So do investment trusts have a future? Part of the answer to this may have been given last month when Mercury's European Privatisation Investment Trust (MEPIT) survived a break-up attempt . Speculators bought up almost 5 per cent of the shares issued by the pounds 1bn trust, arguing it had underperformed, and hoping to rally support among institutional shareholders for a wind- up. If successful, they stood to gain the difference between the price they paid for their shares, and the trust's underlying "net asset value" which represents the current market value of all the trust's holdings.

There is nothing new about "arbitrage" activity of this kind. It allows a very quick profit to be made as a result of two characteristics common to investment trusts.

Firstly , their share price is a function of investor demand on the Stock Exchange, not of the value of the assets that they own. This means shares in a trust can be bought at a "premium" when the price of the trust's own shares stands above its net asset value (NAV) of the shares the trust holds, or at a "discount" when the price stands below.

A second characteristic is that shareholders with more than 5 per cent of a trust can put forward a motion to wind it up at its annual general meeting. Around two thirds of shares in UK investment trusts are owned by institutional investors. Many of these are pulling out of investment trusts, and using their own fund managers to invest directly into the same assets.

"Offered the prospect of an immediate cash profit, some of these institutions will go with the speculators, unlike private investors who tend to be very loyal, keeping their holdings over the medium to long term," observes Ian Barby, head of the investment trust division at Mercury.
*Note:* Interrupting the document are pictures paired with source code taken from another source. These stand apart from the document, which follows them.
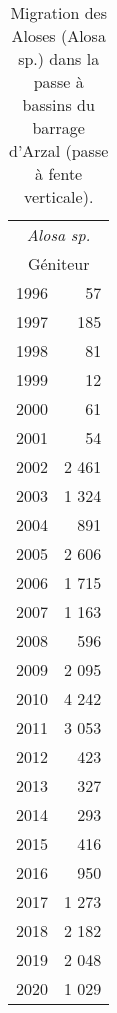 \begin{table}[ht]
\centering
\begin{tabular}{lr}
  \toprule
\multicolumn{2}{c}{\textit{Alosa sp.}}  \\ 
\multicolumn{2}{c}{Géniteur} \\
\midrule
1996 & 57 \\ 
  1997 & 185 \\ 
  1998 & 81 \\ 
  1999 & 12 \\ 
  2000 & 61 \\ 
  2001 & 54 \\ 
  2002 & 2 461 \\ 
  2003 & 1 324 \\ 
  2004 & 891 \\ 
  2005 & 2 606 \\ 
  2006 & 1 715 \\ 
  2007 & 1 163 \\ 
  2008 & 596 \\ 
  2009 & 2 095 \\ 
  2010 & 4 242 \\ 
  2011 & 3 053 \\ 
  2012 & 423 \\ 
  2013 & 327 \\ 
  2014 & 293 \\ 
  2015 & 416 \\ 
  2016 & 950 \\ 
  2017 & 1 273 \\ 
  2018 & 2 182 \\ 
  2019 & 2 048 \\ 
  2020 & 1 029 \\ 
   \bottomrule
\end{tabular}
\caption{Migration des Aloses (Alosa sp.) dans la passe à bassins du barrage
				d'Arzal (passe à fente verticale).} 
\label{table_bilanannuel_ala}
\end{table}
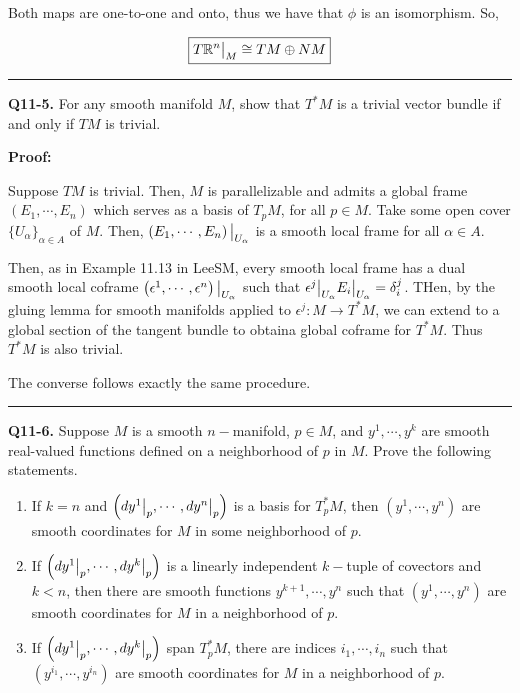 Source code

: \documentclass{article}
\newcommand{\R}{\mathbb{R}}
\newcommand{\restr}[2]{{%
  \left.\kern-\nulldelimiterspace %
  #1 %
  \vphantom{\big|} %
  \right|_{#2} %
  }}
\begin{document}
\vskip 0.5cm
Both maps are one-to-one and onto, thus we have that $\phi$ is an isomorphism. So,

\[ \boxed{\restr{T\R^n}{M} \cong TM \oplus NM} \]
 

\vskip 0.5cm
\hrule 
\vskip 0.5cm


\textbf{Q11-5.} For any smooth manifold $M$, show that $T^*M$ is a trivial vector bundle if and only if $TM$ is trivial. 

\vskip 0.5cm
\textbf{Proof:}


Suppose $TM$ is trivial. Then, $M$ is parallelizable and admits a global frame $\left(E_1, \cdots, E_n \right)$ which serves as a basis of $T_p M$, for all $p \in M$. Take some open cover $\{U_{\alpha}\}_{\alpha \in A}$ of $M$. Then, $\restr{\left(E_1, \cdots, E_n\right)}{U_{\alpha}}$ is a smooth local frame for all $\alpha \in A$. 

\vskip 0.5cm
Then, as in Example 11.13 in LeeSM, every smooth local frame has a dual smooth local coframe $\restr{\left(\epsilon^1, \cdots, \epsilon^n\right)}{U_{\alpha}}$ such that $\restr{\epsilon^j}{U_{\alpha}} \restr{E_i}{U_{\alpha}} = \delta^j_i$. THen, by the gluing lemma for smooth manifolds applied to $\epsilon^j : M \rightarrow T^*M$, we can extend to a global section of the tangent bundle to obtaina global coframe for $T^* M$. Thus $T^*M$ is also trivial. 

\vskip 0.5cm
The converse follows exactly the same procedure.


\vskip 0.5cm
\hrule 
\vskip 0.5cm



\textbf{Q11-6.} Suppose $M$ is a smooth $n-$manifold, $p \in M$, and $y^1, \cdots, y^k$ are smooth real-valued functions defined on a neighborhood of $p$ in $M$. Prove the following statements.
\begin{enumerate}[label=(\alph*)]
  \item If $k = n$ and $\left( \restr{dy^1}{p}, \cdots, \restr{dy^n}{p} \right)$ is a basis for $T_p^*M$, then $\left(y^1, \cdots, y^n\right)$ are smooth coordinates for $M$ in some neighborhood of $p$. 
  \item If $\left(\restr{dy^1}{p}, \cdots, \restr{dy^k}{p}\right)$ is a linearly independent $k-$tuple of covectors and $k < n$, then there are smooth functions $y^{k+1}, \cdots, y^n$ such that $\left(y^1, \cdots, y^{n}\right)$ are smooth coordinates for $M$ in a neighborhood of $p$.
  \item If $\left(\restr{dy^1}{p}, \cdots, \restr{dy^k}{p}\right)$ span $T_p^* M$, there are indices $i_1, \cdots, i_n$ such that $\left(y^{i_1}, \cdots, y^{i_n}\right)$ are smooth coordinates for $M$ in a neighborhood of $p$.
\end{enumerate}
\end{document}
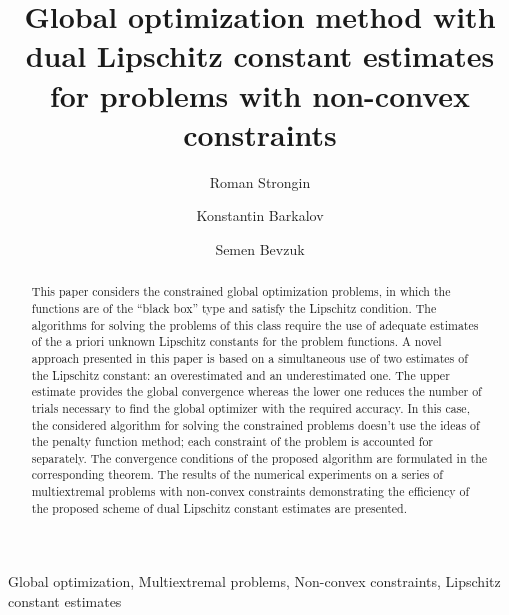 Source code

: \documentclass[review]{elsarticle}
\begin{document}
\begin{frontmatter}

\title{Global optimization method with dual Lipschitz constant estimates for problems with non-convex constraints}

\author{Roman Strongin}
\author{Konstantin Barkalov}
\author{Semen Bevzuk}
\address{Lobachevsky State University of Nizhni Novgorod, Nizhni Novgorod, Russia}

\begin{abstract}
This paper considers the constrained global optimization problems, in which the functions are of the “black box” type and satisfy the Lipschitz condition. The algorithms for solving the problems of this class require the use of adequate estimates of the a priori unknown Lipschitz constants for the problem functions. A novel approach presented in this paper is based on a simultaneous use of two estimates of the Lipschitz constant: an overestimated and an underestimated one. The upper estimate provides the global convergence whereas the lower one reduces the number of trials necessary to find the global optimizer with the required accuracy. In this case,  the considered algorithm for solving the constrained problems doesn’t use the ideas of the penalty function method; each constraint of the problem is accounted for separately. The convergence conditions of the proposed algorithm are formulated in the corresponding theorem. The results of the numerical experiments on a series of multiextremal problems with non-convex constraints demonstrating the efficiency of the proposed scheme of dual Lipschitz constant estimates are presented.
\end{abstract}

\begin{keyword}
Global optimization, Multiextremal problems, Non-convex constraints, Lipschitz constant estimates 
\end{keyword}

\end{frontmatter}

\linenumbers
\end{document}
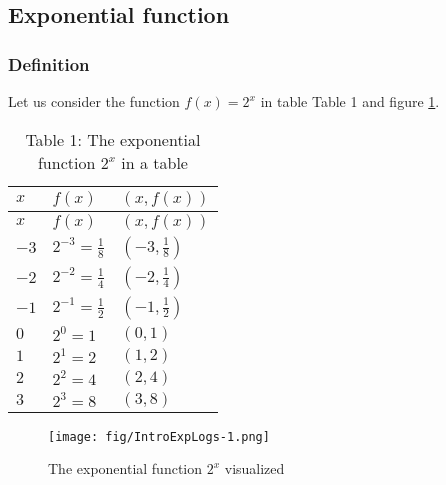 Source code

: 
\subsection{Exponential function}\label{exponential-function}
\subsubsection{Definition}\label{definition}

Let us consider the function \(f(x) = 2^{x}\) in table Table 1 and figure \ref{fig:IntroExpLogs-1}.

\begin{longtable}[]{@{}lll@{}}
\caption{Table 1: The exponential function \(2^{x}\) in a table}\tabularnewline
\toprule\noalign{}
\(x\) & \(f(x)\) & \((x,f(x))\) \\
\midrule\noalign{}
\endfirsthead
\toprule\noalign{}
\(x\) & \(f(x)\) & \((x,f(x))\) \\
\midrule\noalign{}
\endhead
\bottomrule\noalign{}
\endlastfoot
\(-3\) & \(2^{-3} = \frac{1}{8}\) & \((-3, \frac{1}{8})\) \\
\(-2\) & \(2^{-2} = \frac{1}{4}\) & \((-2, \frac{1}{4})\) \\
\(-1\) & \(2^{-1} = \frac{1}{2}\) & \((-1, \frac{1}{2})\) \\
\(0\) & \(2^{0} = 1\) & \((0 ,1)\) \\
\(1\) & \(2^{1} = 2\) & \((1, 2)\) \\
\(2\) & \(2^{2} = 4\) & \((2,4)\) \\
\(3\) & \(2^{3} = 8\) & \((3, 8)\) \\
\end{longtable}

\begin{figure}
\centering
\texttt{[image: fig/IntroExpLogs-1.png]}
\caption{\label{fig:IntroExpLogs-1} The exponential function \(2^{x}\) visualized}
\end{figure}

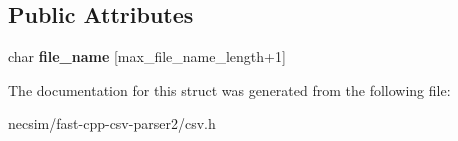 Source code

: \subsection*{Public Attributes}
\begin{DoxyCompactItemize}
\item 
char {\bfseries file\+\_\+name} \mbox{[}max\+\_\+file\+\_\+name\+\_\+length+1\mbox{]}\hypertarget{structio_1_1error_1_1with__file__name_ac957d5590a8b95517b74eb5bf373a424}{}\label{structio_1_1error_1_1with__file__name_ac957d5590a8b95517b74eb5bf373a424}

\end{DoxyCompactItemize}


The documentation for this struct was generated from the following file\+:\begin{DoxyCompactItemize}
\item 
necsim/fast-\/cpp-\/csv-\/parser2/csv.\+h\end{DoxyCompactItemize}
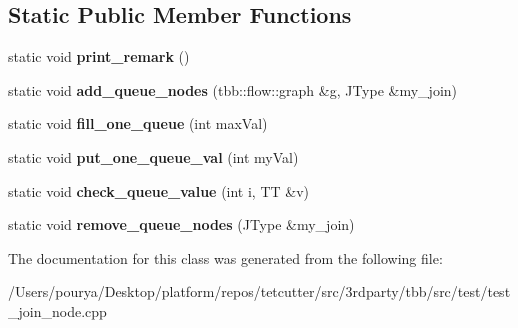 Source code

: \subsection*{Static Public Member Functions}
\begin{DoxyCompactItemize}
\item 
\hypertarget{classserial__queue__helper_3_011_00_01JType_01_4_a1e017bba69fd4ccffa8c2bf990aa4e42}{}static void {\bfseries print\+\_\+remark} ()\label{classserial__queue__helper_3_011_00_01JType_01_4_a1e017bba69fd4ccffa8c2bf990aa4e42}

\item 
\hypertarget{classserial__queue__helper_3_011_00_01JType_01_4_ac8893fbb42f7c2876cc3bd1a6b5787ed}{}static void {\bfseries add\+\_\+queue\+\_\+nodes} (tbb\+::flow\+::graph \&g, J\+Type \&my\+\_\+join)\label{classserial__queue__helper_3_011_00_01JType_01_4_ac8893fbb42f7c2876cc3bd1a6b5787ed}

\item 
\hypertarget{classserial__queue__helper_3_011_00_01JType_01_4_a3b3602368a638b667769931ff324c807}{}static void {\bfseries fill\+\_\+one\+\_\+queue} (int max\+Val)\label{classserial__queue__helper_3_011_00_01JType_01_4_a3b3602368a638b667769931ff324c807}

\item 
\hypertarget{classserial__queue__helper_3_011_00_01JType_01_4_a421e3884832ceb9edb9be36b35f75b8f}{}static void {\bfseries put\+\_\+one\+\_\+queue\+\_\+val} (int my\+Val)\label{classserial__queue__helper_3_011_00_01JType_01_4_a421e3884832ceb9edb9be36b35f75b8f}

\item 
\hypertarget{classserial__queue__helper_3_011_00_01JType_01_4_aeedffeec97a4a44e56761e5eb372bd2c}{}static void {\bfseries check\+\_\+queue\+\_\+value} (int i, T\+T \&v)\label{classserial__queue__helper_3_011_00_01JType_01_4_aeedffeec97a4a44e56761e5eb372bd2c}

\item 
\hypertarget{classserial__queue__helper_3_011_00_01JType_01_4_a7fbf35e23eb4ca92b39a1eb805953486}{}static void {\bfseries remove\+\_\+queue\+\_\+nodes} (J\+Type \&my\+\_\+join)\label{classserial__queue__helper_3_011_00_01JType_01_4_a7fbf35e23eb4ca92b39a1eb805953486}

\end{DoxyCompactItemize}


The documentation for this class was generated from the following file\+:\begin{DoxyCompactItemize}
\item 
/\+Users/pourya/\+Desktop/platform/repos/tetcutter/src/3rdparty/tbb/src/test/test\+\_\+join\+\_\+node.\+cpp\end{DoxyCompactItemize}
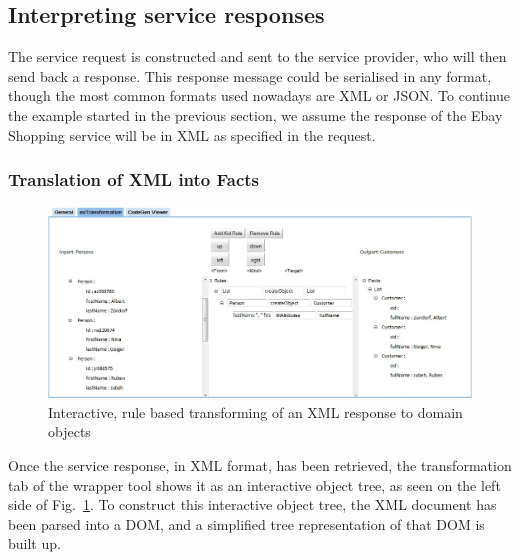 

\subsection{Interpreting service responses} %
\label{sub:interpreting_service_responses}

The service request is constructed and sent to the service provider, who will then send back a response. This response message could be serialised in any format, though the most common formats used nowadays are XML or JSON. To continue the example started in the previous section, we assume the response of the Ebay Shopping service will be in XML as specified in the request.

\subsubsection{Translation of XML into Facts} %
\label{ssub:translation_xml_into_facts}

\begin{figure}
  \begin{center}
    \includegraphics[width=\linewidth]{images/ServiceWrapperToolGVSWithTransformationRules.png}
    \caption{Interactive, rule based transforming of an XML response to domain objects}
    \label{fig:response_service_execution}
  \end{center}
\end{figure}

Once the service response, in XML format, has been retrieved, the transformation tab of the wrapper tool shows it as an interactive object tree, as seen on the left side of Fig.~\ref{fig:response_service_execution}. To construct this interactive object tree, the XML document has been parsed into a DOM, and a simplified tree representation of that DOM is built up. 

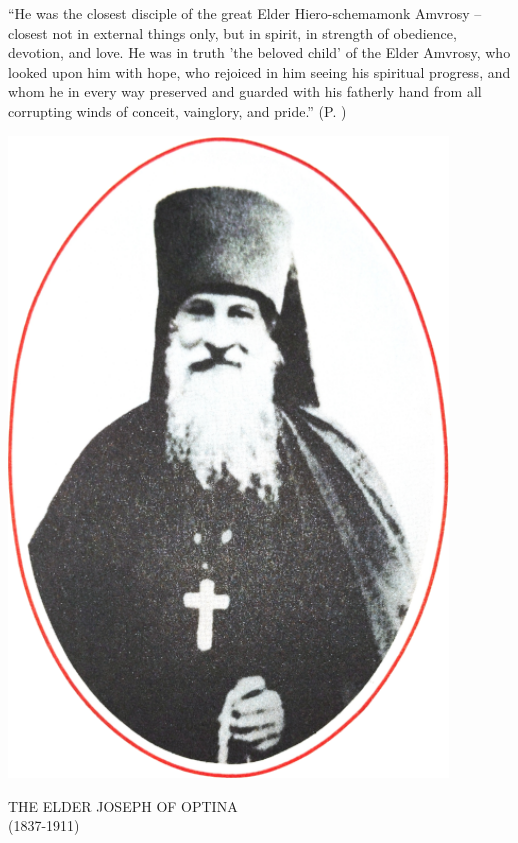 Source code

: \vspace*{\fill}
\minicross
\vspace{1cm}
\begin{adjustwidth}{1.25cm}{1.25cm}
``He was the closest disciple of the great Elder Hiero-schemamonk Amvrosy -- closest not in external things only, but in spirit, in strength of obedience, devotion, and love. He was in truth 'the beloved child' of the Elder Amvrosy, who looked upon him with hope, who rejoiced in him seeing his spiritual progress, and whom he in every way preserved and guarded with his fatherly hand from all corrupting winds of conceit, vainglory, and pride.'' (P. \pageref{intro-excerpt})
\end{adjustwidth}
\vspace{1cm}
\minicross
\vspace*{\fill}
\newpage
\vspace*{\fill}
\begin{center}
\includegraphics[height=17cm]{./Images/Elder_Joseph_Portrait.png}

\vspace*{\fill}
THE ELDER JOSEPH OF OPTINA\\
(1837-1911)
\end{center}
\vspace*{\fill}
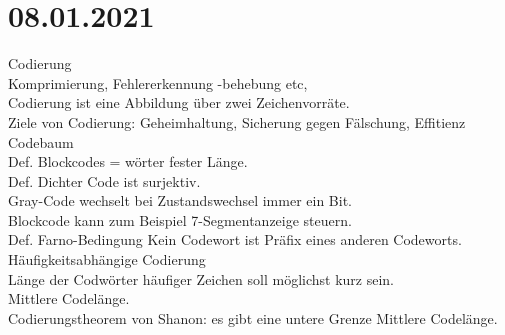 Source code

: \documentclass{article}
\begin{document}
	\section*{08.01.2021}
	Codierung \\
	Komprimierung, Fehlererkennung -behebung etc, \\
	Codierung ist eine Abbildung über zwei Zeichenvorräte. \\
	Ziele von Codierung: Geheimhaltung, Sicherung gegen Fälschung, Effitienz \\
	Codebaum \\
	Def. Blockcodes = wörter fester Länge. \\
	Def. Dichter Code ist surjektiv. \\
	Gray-Code wechselt bei Zustandswechsel immer ein Bit. \\
	Blockcode kann zum Beispiel 7-Segmentanzeige steuern. \\
	Def. Farno-Bedingung Kein Codewort ist Präfix eines anderen Codeworts. \\
	Häufigkeitsabhängige Codierung \\
	Länge der Codwörter häufiger Zeichen soll möglichst kurz sein. \\
	Mittlere Codelänge. \\
	Codierungstheorem von Shanon: es gibt eine untere Grenze Mittlere Codelänge. \\
\end{document}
These conditions have created an excess of supply over demand for some types of investment trust share. Prices have fallen and discounts widened. Trust managers need to find new money, and the Association of Investment Trusts(AITC) is proposing a pounds 27m marketing plan aimed at private investors.

But investment trusts have proved less popular with us than alternatives like unit trusts. The result is a net outflow of capital, some pounds 1.6bn since 5 April from the sector as a whole. Meanwhile trust managers are trying to defend themselves by "buying back" shares in their trusts, aiming to reduce discounts and improve shareholder value.

MEPIT is a case in point. Its shares were trading at just 110p early last December, but now stand around 167p. Meanwhile the discount to the NAV has narrowed from 18 per cent to just 9 per cent. This makes it look as if the "arbies" did other shareholders a favour, but Mr Barby, is not so sure.

"The fund needed to change its investment remit, and we announced this was to happen two days before anyone knew of their attempt to break it up. We have also been buying back our shares, and this year will again buy the maximum permitted amount of 14.99 per cent. Arbitrageurs are out for short term profit, while we are catering to long term investment needs."

Not everyone agrees with this view. Jeremy Batstone of Natwest Stockbrokers thinks that, "the IT sector will shrink before it grows, and arbitrage is a stimulus to the poorer performing management teams, running trusts which lag behind their sectoral equivalents."

All of this opens up some tempting prospects for the private investor. Why not buy into trusts on wide discounts and wait for arbitrage to do its work? "Not that easy," warns Mr Batstone. "You must be very careful about the true NAV of a fund." To reach this, deduct the winding up cost which could be 4 or 5 per cent. So a paper discount of 10 per cent might in cash terms be worth only half that, equivalent to the bid/offer spread on a unit trust.

"Watch out also for the debt owed by a trust .Some sectors, such as property trusts, borrow over the medium term and must pay a cash penalty on early redemption if the trust is wound up." Institutional investors, with blocks of shares, are nearly always the key to whether a trust survives or is broken up.

Do investment trusts have a future? "Only the fittest will survive," says Mr Batstone, "but don't buy without first doing some serious research."